* [Document images with source code]
--- START ---
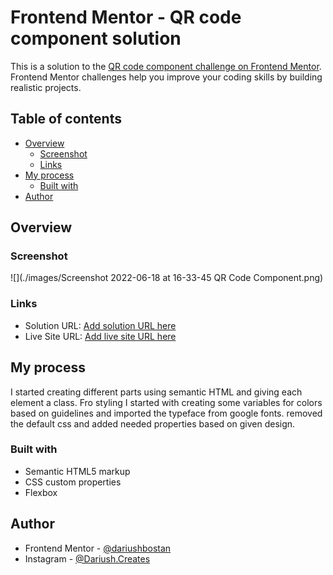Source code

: # Frontend Mentor - QR code component solution

This is a solution to the [QR code component challenge on Frontend Mentor](https://www.frontendmentor.io/challenges/qr-code-component-iux_sIO_H). Frontend Mentor challenges help you improve your coding skills by building realistic projects. 

## Table of contents

- [Overview](#overview)
  - [Screenshot](#screenshot)
  - [Links](#links)
- [My process](#my-process)
  - [Built with](#built-with)
- [Author](#author)


## Overview

### Screenshot

![](./images/Screenshot 2022-06-18 at 16-33-45 QR Code Component.png)


### Links

- Solution URL: [Add solution URL here](https://your-solution-url.com)
- Live Site URL: [Add live site URL here](https://your-live-site-url.com)

## My process
I started creating different parts using semantic HTML and giving each element a class. Fro styling I started with creating some variables for colors based on guidelines and imported the typeface from google fonts. removed the default css and added needed properties based on given design.

### Built with

- Semantic HTML5 markup
- CSS custom properties
- Flexbox


## Author

- Frontend Mentor - [@dariushbostan](https://www.frontendmentor.io/profile/dariushbostan)
- Instagram - [@Dariush.Creates](https://www.instagram.com/dariush.creates)


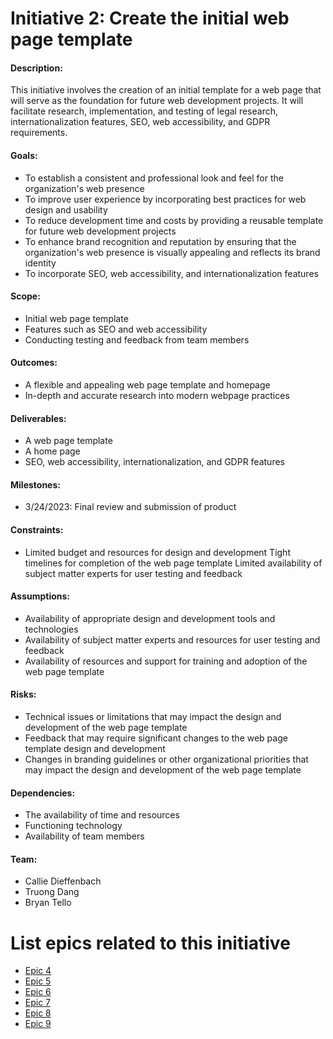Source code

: # Initiative 2: Create the initial web page template

#### Description: 
This initiative involves the creation of an initial template for a web page that will serve as the foundation for future web development projects. It will facilitate research, implementation, and testing of legal research, internationalization features, SEO, web accessibility, and GDPR requirements.

#### Goals: 
- To establish a consistent and professional look and feel for the organization's web presence
- To improve user experience by incorporating best practices for web design and usability
- To reduce development time and costs by providing a reusable template for future web development projects
- To enhance brand recognition and reputation by ensuring that the organization's web presence is visually appealing and reflects its brand identity
- To incorporate SEO, web accessibility, and internationalization features

#### Scope: 
- Initial web page template 
- Features such as SEO and web accessibility
- Conducting testing and feedback from team members

#### Outcomes:
- A flexible and appealing web page template and homepage 
- In-depth and accurate research into modern webpage practices

#### Deliverables: 
- A web page template
- A home page
- SEO, web accessibility, internationalization, and GDPR features 

#### Milestones: 
- 3/24/2023: Final review and submission of product

#### Constraints: 
- Limited budget and resources for design and development
Tight timelines for completion of the web page template
Limited availability of subject matter experts for user testing and feedback

#### Assumptions: 
- Availability of appropriate design and development tools and technologies
- Availability of subject matter experts and resources for user testing and feedback
- Availability of resources and support for training and adoption of the web page template

#### Risks: 
- Technical issues or limitations that may impact the design and development of the web page template
- Feedback that may require significant changes to the web page template design and development
- Changes in branding guidelines or other organizational priorities that may impact the design and development of the web page template

#### Dependencies:
- The availability of time and resources 
- Functioning technology 
- Availability of team members

#### Team: 
- Callie Dieffenbach
- Truong Dang
- Bryan Tello

# List epics related to this initiative
- [Epic 4](https://github.com/cad448/mywebclass-simulation/blob/master/documentation/epics/epic_4_research_for_website.md) 
- [Epic 5](https://github.com/cad448/mywebclass-simulation/blob/master/documentation/epics/epic_5_research_features.md)
- [Epic 6](https://github.com/cad448/mywebclass-simulation/blob/master/documentation/epics/epic_6_SEO.md)
- [Epic 7](https://github.com/cad448/mywebclass-simulation/blob/master/documentation/epics/epic_7_web_accessibility_mastery.md)
- [Epic 8](https://github.com/cad448/mywebclass-simulation/blob/master/documentation/epics/epic_8_develop_website.md)
- [Epic 9](https://github.com/cad448/mywebclass-simulation/blob/master/documentation/epics/epic_9_GDPR.md)
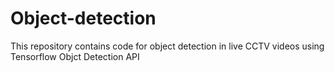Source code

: # Object-detection
This repository contains code for object detection in live CCTV videos using Tensorflow Objct Detection API
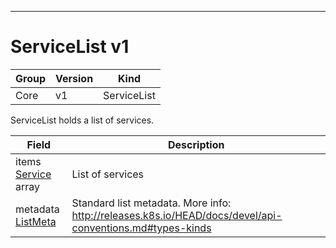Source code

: 

-----------
# ServiceList v1



Group        | Version     | Kind
------------ | ---------- | -----------
Core | v1 | ServiceList







ServiceList holds a list of services.



Field        | Description
------------ | -----------
items <br /> [Service](#service-v1) array | List of services
metadata <br /> [ListMeta](#listmeta-unversioned) | Standard list metadata. More info: http://releases.k8s.io/HEAD/docs/devel/api-conventions.md#types-kinds






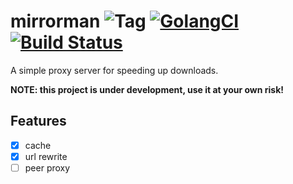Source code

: # mirrorman ![Tag](https://img.shields.io/github/tag/elonzh/mirrorman.svg?style=flat-square) [![GolangCI](https://golangci.com/badges/github.com/elonzh/mirrorman.svg)]() [![Build Status](https://img.shields.io/travis/com/elonzh/mirrorman.svg?style=flat-square)](https://travis-ci.com/elonzh/mirrorman)

A simple proxy server for speeding up downloads.

**NOTE: this project is under development, use it at your own risk!**

## Features

- [x] cache
- [x] url rewrite
- [ ] peer proxy
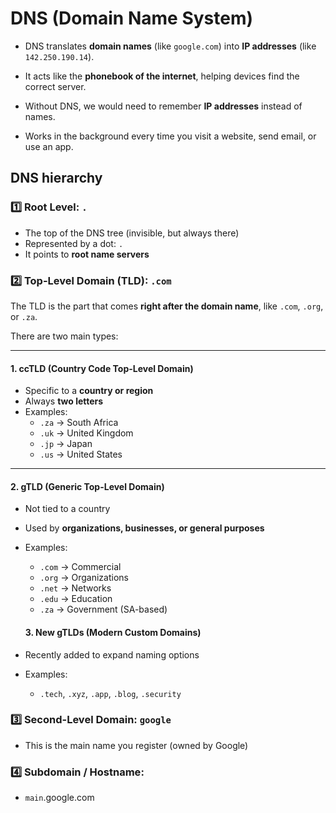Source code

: # DNS (Domain Name System)
- DNS translates **domain names** (like `google.com`) into **IP addresses** (like `142.250.190.14`).

- It acts like the **phonebook of the internet**, helping devices find the correct server.

- Without DNS, we would need to remember **IP addresses** instead of names.

- Works in the background every time you visit a website, send email, or use an app.

## DNS hierarchy
### 1️⃣ **Root Level**: `.`
- The top of the DNS tree (invisible, but always there)
- Represented by a dot: `.`
- It points to **root name servers**

### 2️⃣ **Top-Level Domain (TLD)**: `.com`

The TLD is the part that comes **right after the domain name**, like `.com`, `.org`, or `.za`.

There are two main types:

---

#### 1. **ccTLD** (Country Code Top-Level Domain)
- Specific to a **country or region**
- Always **two letters**
- Examples:
  - `.za` → South Africa  
  - `.uk` → United Kingdom  
  - `.jp` → Japan  
  - `.us` → United States

---

#### 2. **gTLD** (Generic Top-Level Domain)
- Not tied to a country
- Used by **organizations, businesses, or general purposes**
- Examples:
  - `.com` → Commercial  
  - `.org` → Organizations  
  - `.net` → Networks  
  - `.edu` → Education  
  - `.za` → Government (SA-based)

  #### 3. **New gTLDs** (Modern Custom Domains)
- Recently added to expand naming options
- Examples:
  - `.tech`, `.xyz`, `.app`, `.blog`, `.security`

### 3️⃣ **Second-Level Domain**: `google`
- This is the main name you register (owned by Google)

### 4️⃣ **Subdomain / Hostname**: 
- `main`.google.com
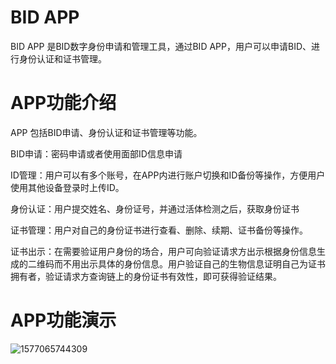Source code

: # BID APP

BID APP 是BID数字身份申请和管理工具，通过BID APP，用户可以申请BID、进行身份认证和证书管理。

# APP功能介绍

APP 包括BID申请、身份认证和证书管理等功能。

BID申请：密码申请或者使用面部ID信息申请

ID管理：用户可以有多个账号，在APP内进行账户切换和ID备份等操作，方便用户使用其他设备登录时上传ID。

身份认证：用户提交姓名、身份证号，并通过活体检测之后，获取身份证书

证书管理：用户对自己的身份证书进行查看、删除、续期、证书备份等操作。

证书出示：在需要验证用户身份的场合，用户可向验证请求方出示根据身份信息生成的二维码而不用出示具体的身份信息。用户验证自己的生物信息证明自己为证书拥有者，验证请求方查询链上的身份证书有效性，即可获得验证结果。

# APP功能演示

![1577065744309](/image/1577065744309.png)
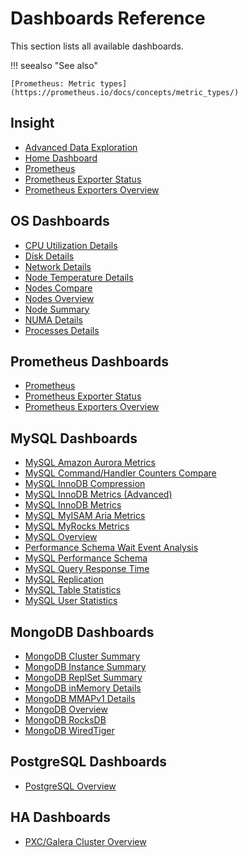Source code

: <div class="section" id="pmm-dashboard-list"></div>

# Dashboards Reference

This section lists all available dashboards.

!!! seealso "See also"

    [Prometheus: Metric types](https://prometheus.io/docs/concepts/metric_types/)

<div class="section" id="pmm-dashboard-insight-list"></div>
<div class="section" id="pmm-dashboard-general-list"></div>

## Insight

* [Advanced Data Exploration](dashboard-advanced-data-exploration.md)
* [Home Dashboard](dashboard-home.md)
* [Prometheus](dashboard-prometheus.md)
* [Prometheus Exporter Status](dashboard-prometheus-exporter-status.md)
* [Prometheus Exporters Overview](dashboard-prometheus-exporters-overview.md)

<div class="section" id="pmm-dashboard-os-list"></div>

## OS Dashboards

* [CPU Utilization Details](dashboard-cpu-utilization-details.md)
* [Disk Details](dashboard-disk-details.md)
* [Network Details](dashboard-network-overview.md)
* [Node Temperature Details](dashboard-node-temperature-details.md)
* [Nodes Compare](dashboard-nodes-compare.md)
* [Nodes Overview](dashboard-system-overview.md)
* [Node Summary](dashboard-node-summary.md)
* [NUMA Details](dashboard-overview-numa-metrics.md)
* [Processes Details](dashboard-processes-details.md)

<div class="section" id="pmm-dashboard-prometheus-list"></div>

## Prometheus Dashboards

* [Prometheus](dashboard-prometheus.md)
* [Prometheus Exporter Status](dashboard-prometheus-exporter-status.md)
* [Prometheus Exporters Overview](dashboard-prometheus-exporters-overview.md)

<div class="section" id="pmm-dashboard-mysql-list"></div>

## MySQL Dashboards

* [MySQL Amazon Aurora Metrics](dashboard-mysql-amazon-aurora-metrics.md)
* [MySQL Command/Handler Counters Compare](dashboard-mysql-command-handler-counters-compare.md)
* [MySQL InnoDB Compression](dashboard-mysql-innodb-compression.md)
* [MySQL InnoDB Metrics (Advanced)](dashboard-mysql-innodb-metrics-advanced.md)
* [MySQL InnoDB Metrics](dashboard-mysql-innodb-metrics.md)
* [MySQL MyISAM Aria Metrics](dashboard-mysql-myisam-aria-metrics.md)
* [MySQL MyRocks Metrics](dashboard-mysql-myrocks-metrics.md)
* [MySQL Overview](dashboard-mysql-overview.md)
* [Performance Schema Wait Event Analysis](dashboard-mysql-performance-schema-wait-events.md)
* [MySQL Performance Schema](dashboard-mysql-performance-schema.md)
* [MySQL Query Response Time](dashboard-mysql-query-response-time.md)
* [MySQL Replication](dashboard-mysql-replication.md)
* [MySQL Table Statistics](dashboard-mysql-table-statistics.md)
* [MySQL User Statistics](dashboard-mysql-user-statistics.md)

<div class="section" id="pmm-dashboard-mongodb-list"></div>

## MongoDB Dashboards

* [MongoDB Cluster Summary](dashboard-mongodb-cluster-summary.md)
* [MongoDB Instance Summary](dashboard-mongodb-instance-summary.md)
* [MongoDB ReplSet Summary](dashboard-mongodb-replset-summary.md)
* [MongoDB inMemory Details](dashboard-mongodb-inmemory-details.md)
* [MongoDB MMAPv1 Details](dashboard-mongodb-mmapv1-details.md)
* [MongoDB Overview](dashboard-mongodb-overview.md)
* [MongoDB RocksDB](dashboard-mongodb-rocksdb.md)
* [MongoDB WiredTiger](dashboard-mongodb-wiredtiger.md)

<div class="section" id="pmm-dashboard-postgres-list"></div>

## PostgreSQL Dashboards

* [PostgreSQL Overview](dashboard-postgres-overview.md)

<div class="section" id="pmm-dashboard-ha-list"></div>

## HA Dashboards

* [PXC/Galera Cluster Overview](dashboard-pxc-galera-cluster-overview.md)
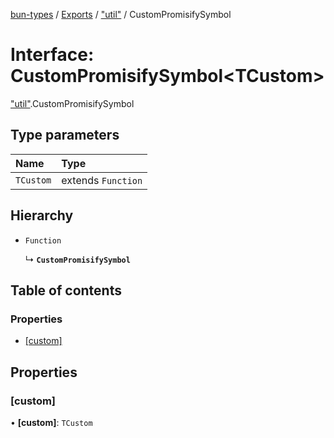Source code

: [bun-types](https://oven-sh.github.io/bun-types/README.md) / [Exports](https://oven-sh.github.io/bun-types/modules.md) / ["util"](https://oven-sh.github.io/bun-types/modules/util_.md) / CustomPromisifySymbol

# Interface: CustomPromisifySymbol<TCustom\>

["util"](https://oven-sh.github.io/bun-types/modules/util_.md).CustomPromisifySymbol

## Type parameters

| Name | Type |
| :------ | :------ |
| `TCustom` | extends `Function` |

## Hierarchy

- `Function`

  ↳ **`CustomPromisifySymbol`**

## Table of contents

### Properties

- [[custom]](https://oven-sh.github.io/bun-types/interfaces/util_.CustomPromisifySymbol.md#[custom])

## Properties

### [custom]

• **[custom]**: `TCustom`
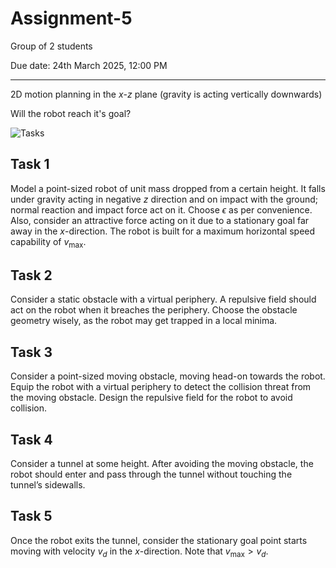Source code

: # Assignment-5

Group of 2 students

Due date: 24th March 2025, 12:00 PM

---

2D motion planning in the $x$-$z$ plane (gravity is acting vertically downwards)

Will the robot reach it's goal?

![Tasks](./Files/tasks.jpeg)

## Task 1

Model a point-sized robot of unit mass dropped from a certain height.
It falls under gravity acting in negative $z$ direction and on impact with the ground; normal reaction and impact force act on it.
Choose $\epsilon$ as per convenience.
Also, consider an attractive force acting on it due to a stationary goal far away in the $x$-direction.
The robot is built for a maximum horizontal speed capability of $v_{\max}$.

## Task 2

Consider a static obstacle with a virtual periphery.
A repulsive field should act on the robot when it breaches the periphery.
Choose the obstacle geometry wisely, as the robot may get trapped in a local minima.

## Task 3

Consider a point-sized moving obstacle, moving head-on towards the robot.
Equip the robot with a virtual periphery to detect the collision threat from the moving obstacle.
Design the repulsive field for the robot to avoid collision.

## Task 4

Consider a tunnel at some height.
After avoiding the moving obstacle, the robot should enter and pass through the tunnel without touching the tunnel’s sidewalls.

## Task 5

Once the robot exits the tunnel, consider the stationary goal point starts moving with velocity $v_d$ in the $x$-direction.
Note that $v_{\max} > v_d$.
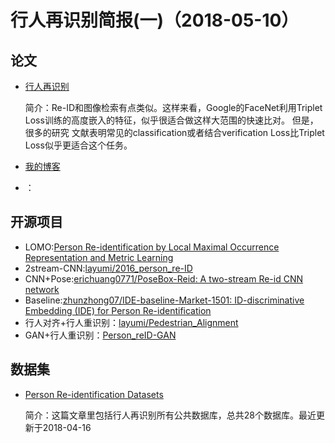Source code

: 行人再识别简报(一)（2018-05-10）
=====
论文
-----

* [行人再识别](https://blog.csdn.net/shuzfan/article/details/70069822target="_blank")

  简介：Re-ID和图像检索有点类似。这样来看，Google的FaceNet利用Triplet Loss训练的高度嵌入的特征，似乎很适合做这样大范围的快速比对。 但是，很多的研究  文献表明常见的classification或者结合verification Loss比Triplet Loss似乎更适合这个任务。

* [我的博客](http://blog.csdn.net/guodongxiaren "悬停显示") 
* ：    

开源项目
------
* LOMO:[Person Re-identification by Local Maximal Occurrence Representation and Metric Learning](http://www.cbsr.ia.ac.cn/users/scliao/projects/lomo_xqda/index.html)
* 2stream-CNN:[layumi/2016_person_re-ID](https://github.com/layumi/2016_person_re-ID)
* CNN+Pose:[erichuang0771/PoseBox-Reid: A two-stream Re-id CNN network](https://github.com/erichuang0771/PoseBox-Reid)
* Baseline:[zhunzhong07/IDE-baseline-Market-1501: ID-discriminative Embedding (IDE) for Person Re-identification](https://github.com/zhunzhong07/IDE-baseline-Market-1501)
* 行人对齐+行人重识别：[layumi/Pedestrian_Alignment](https://github.com/layumi/Pedestrian_Alignment)
* GAN+行人重识别：[Person_reID-GAN](https://github.com/layumi/Person-reID_GAN)

数据集
----
* [Person Re-identification Datasets](http://robustsystems.coe.neu.edu/sites/robustsystems.coe.neu.edu/files/systems/projectpages/reiddataset.html)

  简介：这篇文章里包括行人再识别所有公共数据库，总共28个数据库。最近更新于2018-04-16

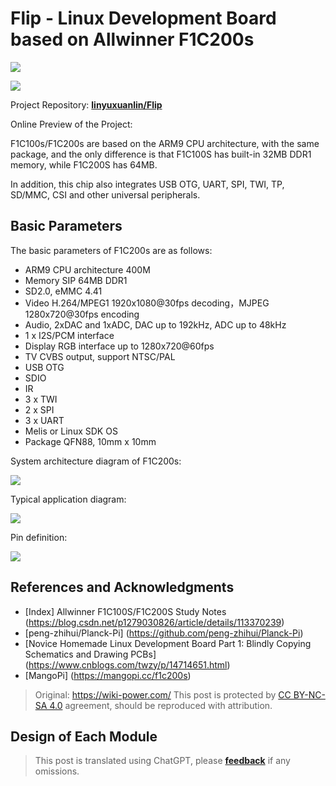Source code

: # Flip - Linux Development Board based on Allwinner F1C200s

![](https://f004.backblazeb2.com/file/wiki-media/img/20220527234815.jpeg)

![](https://f004.backblazeb2.com/file/wiki-media/img/20220527234855.jpeg)

Project Repository: [**linyuxuanlin/Flip**](https://github.com/linyuxuanlin/Flip)

Online Preview of the Project:

<div class="altium-iframe-viewer">
  <div
    class="altium-ecad-viewer"
    data-project-src="https://github.com/linyuxuanlin/Flip/raw/main/Hardware/Flip_V0.1.zip"
  ></div>
</div>

F1C100s/F1C200s are based on the ARM9 CPU architecture, with the same package, and the only difference is that F1C100S has built-in 32MB DDR1 memory, while F1C200S has 64MB.

In addition, this chip also integrates USB OTG, UART, SPI, TWI, TP, SD/MMC, CSI and other universal peripherals.

## Basic Parameters

The basic parameters of F1C200s are as follows:

- ARM9 CPU architecture 400M
- Memory SIP 64MB DDR1
- SD2.0, eMMC 4.41
- Video H.264/MPEG1 1920x1080@30fps decoding，MJPEG 1280x720@30fps encoding
- Audio, 2xDAC and 1xADC, DAC up to 192kHz, ADC up to 48kHz
- 1 x I2S/PCM interface
- Display RGB interface up to 1280x720@60fps
- TV CVBS output, support NTSC/PAL
- USB OTG
- SDIO
- IR
- 3 x TWI
- 2 x SPI
- 3 x UART
- Melis or Linux SDK OS
- Package QFN88, 10mm x 10mm

System architecture diagram of F1C200s:

![](https://f004.backblazeb2.com/file/wiki-media/img/20220422152227.png)

Typical application diagram:

![](https://f004.backblazeb2.com/file/wiki-media/img/20220513232027.png)

Pin definition:

![](https://f004.backblazeb2.com/file/wiki-media/img/20220422153239.png)

## References and Acknowledgments

- [Index] Allwinner F1C100S/F1C200S Study Notes (https://blog.csdn.net/p1279030826/article/details/113370239)
- [peng-zhihui/Planck-Pi] (https://github.com/peng-zhihui/Planck-Pi)
- [Novice Homemade Linux Development Board Part 1: Blindly Copying Schematics and Drawing PCBs] (https://www.cnblogs.com/twzy/p/14714651.html)
- [MangoPi] (https://mangopi.cc/f1c200s)

> Original: <https://wiki-power.com/>
> This post is protected by [CC BY-NC-SA 4.0](https://creativecommons.org/licenses/by/4.0/deed.en) agreement, should be reproduced with attribution.

## Design of Each Module

> This post is translated using ChatGPT, please [**feedback**](https://github.com/linyuxuanlin/Wiki_MkDocs/issues/new) if any omissions.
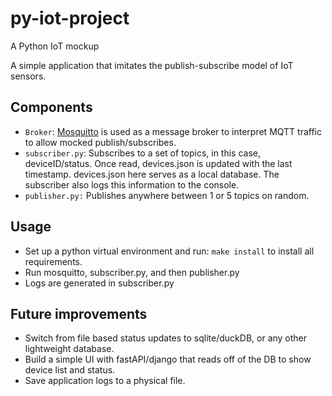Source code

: # py-iot-project
A Python IoT mockup


A simple application that imitates the publish-subscribe model of IoT sensors.

## Components

- `Broker`: [Mosquitto](http://mosquitto.org/) is used as a message broker to interpret MQTT traffic to allow mocked publish/subscribes.
- `subscriber.py`: Subscribes to a set of topics, in this case, deviceID/status. Once read, devices.json is updated with the last timestamp. devices.json here serves as a local database. The subscriber also logs this information to the console.
- `publisher.py:` Publishes anywhere between 1 or 5 topics on random.

## Usage
- Set up a python virtual environment and run: `make install` to install all requirements.
- Run mosquitto, subscriber.py, and then publisher.py
- Logs are generated in subscriber.py


## Future improvements
- Switch from file based status updates to sqlite/duckDB, or any other lightweight database.
- Build a simple UI with fastAPI/django that reads off of the DB to show device list and status. 
- Save application logs to a physical file.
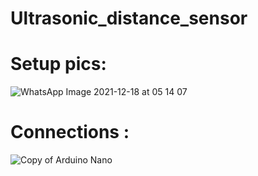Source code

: # Ultrasonic_distance_sensor
# Setup pics:
![WhatsApp Image 2021-12-18 at 05 14 07](https://user-images.githubusercontent.com/94179636/146687677-01aebd55-5e35-4e97-8b88-777fa88d8625.jpeg)
# Connections :
![Copy of Arduino Nano](https://user-images.githubusercontent.com/94179636/146687715-fa24815d-fb78-4766-ba2e-013bd193b300.png)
--- END ---
* [ACTION ITEM]
Say how many lines in the records contain the string "publisher", and say nothing else.

* [ANSWER FOR THE TASK]
2